### Description of the task
Could you reproduce every record below exactly, excluding all pictures?

### Exercise input

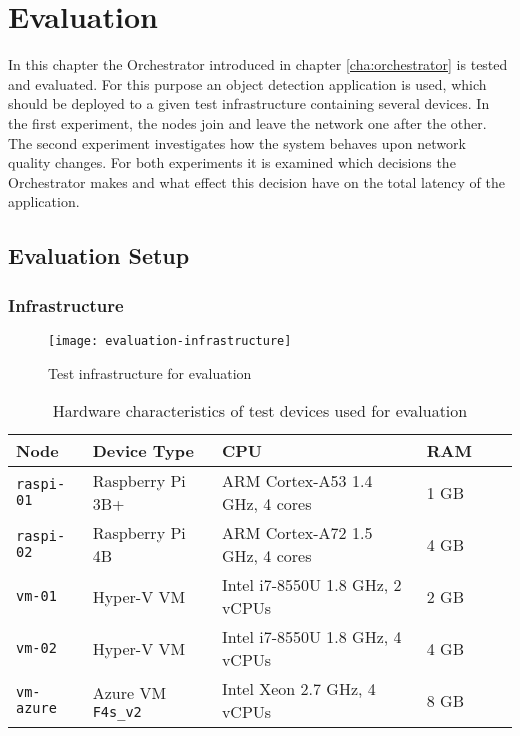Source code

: \chapter{Evaluation\label{cha:evaluation}}

In this chapter the Orchestrator introduced in chapter \ref{cha:orchestrator} is tested and evaluated. For this purpose an object detection application is used, which should be deployed to a given test infrastructure containing several devices.
In the first experiment, the nodes join and leave the network one after the other.
The second experiment investigates how the system behaves upon network quality changes.
For both experiments it is examined which decisions the Orchestrator makes and what effect this decision have on the total latency of the application.







\section{Evaluation Setup}

\subsection{Infrastructure\label{sec:eval-infrastructure}}

\begin{figure}[htb]
    \centering
    \texttt{[image: evaluation-infrastructure]}
    \caption{Test infrastructure for evaluation}
    \label{fig:evaluation-infrastructure}
\end{figure}

\begin{table}[htb]
    \centering
    \begin{tabular}{|l|l|l|l|l|l|}
    \hline
        \textbf{Node} & \textbf{Device Type} & \textbf{CPU} & \textbf{RAM} \\
         \hline
         \texttt{raspi-01} & Raspberry Pi 3B+ & ARM Cortex-A53 1.4 GHz, 4 cores & 1 GB\\
         \hline
         \texttt{raspi-02} & Raspberry Pi 4B & ARM Cortex-A72 1.5 GHz, 4 cores & 4 GB\\
         \hline
         \texttt{vm-01} & Hyper-V VM & Intel i7-8550U 1.8 GHz, 2 vCPUs & 2 GB\\
         \hline
         \texttt{vm-02} & Hyper-V VM & Intel i7-8550U 1.8 GHz, 4 vCPUs & 4 GB\\
         \hline
         \texttt{vm-azure} & Azure VM \texttt{F4s\_v2} & Intel Xeon 2.7 GHz, 4 vCPUs & 8 GB\\
         \hline
    \end{tabular}
    \caption{Hardware characteristics of test devices used for evaluation}
    \label{tab:evaluation-devices}
\end{table}

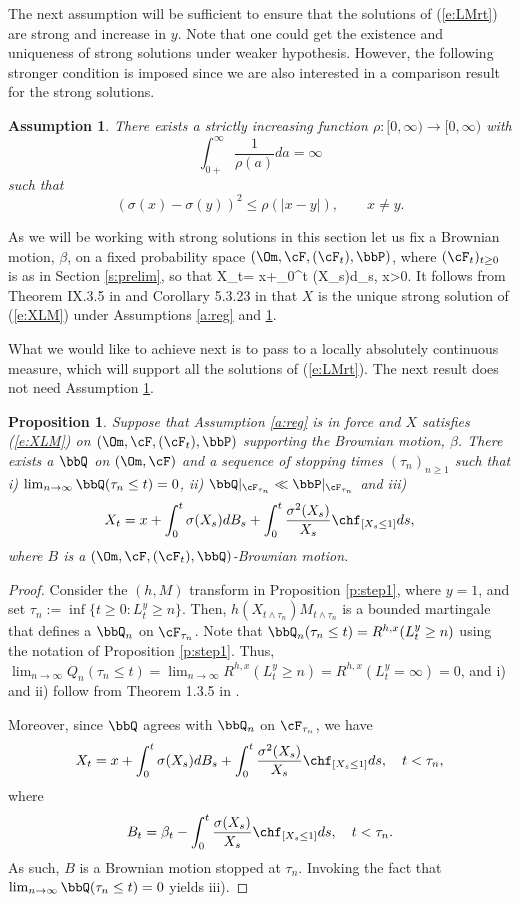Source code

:\documentclass[11pt,reqno]{amsart}
\numberwithin{equation}{section}
\newtheorem{proposition}{Proposition}[section]
\newtheorem{assumption}{Assumption}[section]
\def\rar{\rightarrow}
\begin{document}
The next assumption will be sufficient to ensure that the solutions of (\ref{e:LMrt}) are strong and increase in $y$. Note that  one could get the existence and uniqueness of strong solutions under weaker hypothesis. However, the following stronger condition is imposed  since we are also interested in a comparison result for the strong solutions.
\begin{assumption}\label{a:sholder} There exists a strictly increasing function $\rho:[0,\infty)\to [0,\infty)$ with 
\[
\int_{0+}^{\infty}\frac{1}{\rho(a)}da=\infty
\]
such that
\[
(\sigma(x)-\sigma(y))^2 \leq \rho(|x-y|), \qquad x\neq y.
\]
\end{assumption} 
As we will be working with strong solutions in this section let us fix a Brownian motion, $\beta$, on a fixed probability space $(\Om, \cF, (\cF_t), \bbP)$, where $(\cF_t)_{t \geq 0}$ is as in Section \ref{s:prelim}, so that  
\be \label{e:XLM}
X_t= x+\int_0^t \sigma(X_s)d\beta_s, \quad x>0.
\ee
It follows from  Theorem IX.3.5 in \cite{RY} and Corollary 5.3.23 in \cite{KS} that $X$ is the unique strong solution of  (\ref{e:XLM}) under Assumptions \ref{a:reg} and \ref{a:sholder}.

What we would like to achieve next is to pass to a locally absolutely continuous measure, which will support all the solutions of (\ref{e:LMrt}). The next result does not need Assumption \ref{a:sholder}.
\begin{proposition} \label{p:labcQ} Suppose that Assumption \ref{a:reg} is in force and $X$ satisfies (\ref{e:XLM}) on $(\Om, \cF, (\cF_t), \bbP)$ supporting the Brownian motion, $\beta$. There exists a $\bbQ$ on $(\Om, \cF)$  and a sequence of stopping times $(\tau_n)_{n \geq 1}$ such that i) $\lim_{n \rar \infty}\bbQ(\tau_n\leq t)=0$, ii) $\bbQ |_{\cF_{\tau_n}} \ll \bbP |_{\cF_{\tau_n}}$ and iii)
\[
X_t= x+\int_0^t \sigma(X_s)dB_s +\int_0^t\frac{\sigma^2(X_s)}{X_s}\chf_{[X_s\leq 1]}ds,
\]
where $B$ is a $(\Om, \cF, (\cF_t), \bbQ)$-Brownian motion.
\end{proposition}
\begin{proof}
Consider the $(h,M)$ transform in Proposition \ref{p:step1}, where $y=1$, and set $\tau_n:=\inf\{t\geq 0:L^y_t \geq n\}$.  Then,
$h(X_{t \wedge \tau_n}) M_{t \wedge \tau_n}$ is a bounded martingale that defines a $\bbQ_n$ on $\cF_{\tau_n}$. Note that $\bbQ_n(\tau_n \leq t)= R^{h,x}(L^y_t \geq n)$ using the notation of Proposition \ref{p:step1}. Thus, $\lim_{n \rar \infty}Q_n(\tau_n \leq t)=\lim_{n \rar \infty}R^{h,x}(L^y_t \geq n)=R^{h,x}(L^y_t= \infty)=0$, and i) and ii) follow from Theorem 1.3.5 in \cite{SV}. 

Moreover, since $\bbQ$ agrees with $\bbQ_n$ on $\cF_{\tau_n}$, we have
\[
X_t= x+\int_0^t \sigma(X_s)dB_s +\int_0^t\frac{\sigma^2(X_s)}{X_s}\chf_{[X_s\leq 1]}ds, \quad t<\tau_n,
\]
where 
\[
B_t= \beta_t-\int_0^t \frac{\sigma(X_s)}{X_s}\chf_{[X_s\leq 1]}ds, \quad t <\tau_n.
\]
As such, $B$ is a Brownian motion stopped at $\tau_n$. Invoking the fact that $\lim_{n \rar \infty} \bbQ(\tau_n \leq t)=0$ yields iii).
\end{proof}
\end{document}
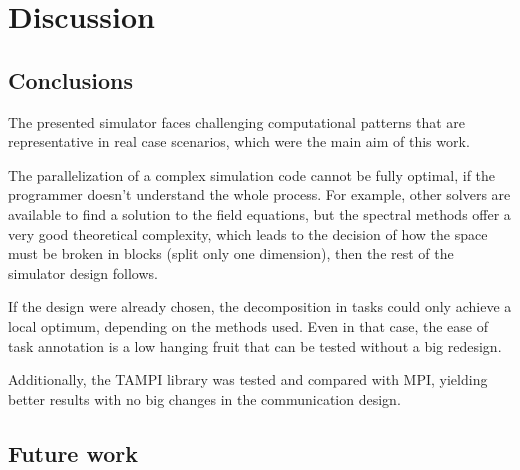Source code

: \chapter{Discussion}
\label{ch:discussion}


\section{Conclusions}

The presented simulator faces challenging computational patterns that are 
representative in real case scenarios, which were the main aim of this work.  


The parallelization of a complex simulation code cannot be fully optimal, if the 
programmer doesn't understand the whole process. For example, other solvers are 
available to find a solution to the field equations, but the spectral methods 
offer a very good theoretical complexity, which leads to the decision of how the 
space must be broken in blocks (split only one dimension), then the rest of the 
simulator design follows.

If the design were already chosen, the decomposition in tasks could only achieve 
a local optimum, depending on the methods used. Even in that case, the ease of 
task annotation is a low hanging fruit that can be tested without a big 
redesign.

Additionally, the TAMPI library was tested and compared with MPI, yielding 
better results with no big changes in the communication design.


\section{Future work}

### Answer for the task
Source code

: \chapter{Evaluation\label{cha:evaluation}}

In this chapter the Orchestrator introduced in chapter \ref{cha:orchestrator} is tested and evaluated. For this purpose an object detection application is used, which should be deployed to a given test infrastructure containing several devices.
In the first experiment, the nodes join and leave the network one after the other.
The second experiment investigates how the system behaves upon network quality changes.
For both experiments it is examined which decisions the Orchestrator makes and what effect this decision have on the total latency of the application.







\section{Evaluation Setup}

\subsection{Infrastructure\label{sec:eval-infrastructure}}

\begin{figure}[htb]
    \centering
    \texttt{[image: evaluation-infrastructure]}
    \caption{Test infrastructure for evaluation}
    \label{fig:evaluation-infrastructure}
\end{figure}

\begin{table}[htb]
    \centering
    \begin{tabular}{|l|l|l|l|l|l|}
    \hline
        \textbf{Node} & \textbf{Device Type} & \textbf{CPU} & \textbf{RAM} \\
         \hline
         \texttt{raspi-01} & Raspberry Pi 3B+ & ARM Cortex-A53 1.4 GHz, 4 cores & 1 GB\\
         \hline
         \texttt{raspi-02} & Raspberry Pi 4B & ARM Cortex-A72 1.5 GHz, 4 cores & 4 GB\\
         \hline
         \texttt{vm-01} & Hyper-V VM & Intel i7-8550U 1.8 GHz, 2 vCPUs & 2 GB\\
         \hline
         \texttt{vm-02} & Hyper-V VM & Intel i7-8550U 1.8 GHz, 4 vCPUs & 4 GB\\
         \hline
         \texttt{vm-azure} & Azure VM \texttt{F4s\_v2} & Intel Xeon 2.7 GHz, 4 vCPUs & 8 GB\\
         \hline
    \end{tabular}
    \caption{Hardware characteristics of test devices used for evaluation}
    \label{tab:evaluation-devices}
\end{table}

Source code

:\documentclass[11pt,reqno]{amsart}
\numberwithin{equation}{section}
\newtheorem{proposition}{Proposition}[section]
\newtheorem{assumption}{Assumption}[section]
\def\rar{\rightarrow}
\begin{document}
The next assumption will be sufficient to ensure that the solutions of (\ref{e:LMrt}) are strong and increase in $y$. Note that  one could get the existence and uniqueness of strong solutions under weaker hypothesis. However, the following stronger condition is imposed  since we are also interested in a comparison result for the strong solutions.
\begin{assumption}\label{a:sholder} There exists a strictly increasing function $\rho:[0,\infty)\to [0,\infty)$ with 
\[
\int_{0+}^{\infty}\frac{1}{\rho(a)}da=\infty
\]
such that
\[
(\sigma(x)-\sigma(y))^2 \leq \rho(|x-y|), \qquad x\neq y.
\]
\end{assumption} 
As we will be working with strong solutions in this section let us fix a Brownian motion, $\beta$, on a fixed probability space $(\Om, \cF, (\cF_t), \bbP)$, where $(\cF_t)_{t \geq 0}$ is as in Section \ref{s:prelim}, so that  
\be \label{e:XLM}
X_t= x+\int_0^t \sigma(X_s)d\beta_s, \quad x>0.
\ee
It follows from  Theorem IX.3.5 in \cite{RY} and Corollary 5.3.23 in \cite{KS} that $X$ is the unique strong solution of  (\ref{e:XLM}) under Assumptions \ref{a:reg} and \ref{a:sholder}.

What we would like to achieve next is to pass to a locally absolutely continuous measure, which will support all the solutions of (\ref{e:LMrt}). The next result does not need Assumption \ref{a:sholder}.
\begin{proposition} \label{p:labcQ} Suppose that Assumption \ref{a:reg} is in force and $X$ satisfies (\ref{e:XLM}) on $(\Om, \cF, (\cF_t), \bbP)$ supporting the Brownian motion, $\beta$. There exists a $\bbQ$ on $(\Om, \cF)$  and a sequence of stopping times $(\tau_n)_{n \geq 1}$ such that i) $\lim_{n \rar \infty}\bbQ(\tau_n\leq t)=0$, ii) $\bbQ |_{\cF_{\tau_n}} \ll \bbP |_{\cF_{\tau_n}}$ and iii)
\[
X_t= x+\int_0^t \sigma(X_s)dB_s +\int_0^t\frac{\sigma^2(X_s)}{X_s}\chf_{[X_s\leq 1]}ds,
\]
where $B$ is a $(\Om, \cF, (\cF_t), \bbQ)$-Brownian motion.
\end{proposition}
\begin{proof}
Consider the $(h,M)$ transform in Proposition \ref{p:step1}, where $y=1$, and set $\tau_n:=\inf\{t\geq 0:L^y_t \geq n\}$.  Then,
$h(X_{t \wedge \tau_n}) M_{t \wedge \tau_n}$ is a bounded martingale that defines a $\bbQ_n$ on $\cF_{\tau_n}$. Note that $\bbQ_n(\tau_n \leq t)= R^{h,x}(L^y_t \geq n)$ using the notation of Proposition \ref{p:step1}. Thus, $\lim_{n \rar \infty}Q_n(\tau_n \leq t)=\lim_{n \rar \infty}R^{h,x}(L^y_t \geq n)=R^{h,x}(L^y_t= \infty)=0$, and i) and ii) follow from Theorem 1.3.5 in \cite{SV}. 

Moreover, since $\bbQ$ agrees with $\bbQ_n$ on $\cF_{\tau_n}$, we have
\[
X_t= x+\int_0^t \sigma(X_s)dB_s +\int_0^t\frac{\sigma^2(X_s)}{X_s}\chf_{[X_s\leq 1]}ds, \quad t<\tau_n,
\]
where 
\[
B_t= \beta_t-\int_0^t \frac{\sigma(X_s)}{X_s}\chf_{[X_s\leq 1]}ds, \quad t <\tau_n.
\]
As such, $B$ is a Brownian motion stopped at $\tau_n$. Invoking the fact that $\lim_{n \rar \infty} \bbQ(\tau_n \leq t)=0$ yields iii).
\end{proof}
\end{document}
Source code

: \chapter{Discussion}
\label{ch:discussion}


\section{Conclusions}

The presented simulator faces challenging computational patterns that are 
representative in real case scenarios, which were the main aim of this work.  


The parallelization of a complex simulation code cannot be fully optimal, if the 
programmer doesn't understand the whole process. For example, other solvers are 
available to find a solution to the field equations, but the spectral methods 
offer a very good theoretical complexity, which leads to the decision of how the 
space must be broken in blocks (split only one dimension), then the rest of the 
simulator design follows.

If the design were already chosen, the decomposition in tasks could only achieve 
a local optimum, depending on the methods used. Even in that case, the ease of 
task annotation is a low hanging fruit that can be tested without a big 
redesign.

Additionally, the TAMPI library was tested and compared with MPI, yielding 
better results with no big changes in the communication design.


\section{Future work}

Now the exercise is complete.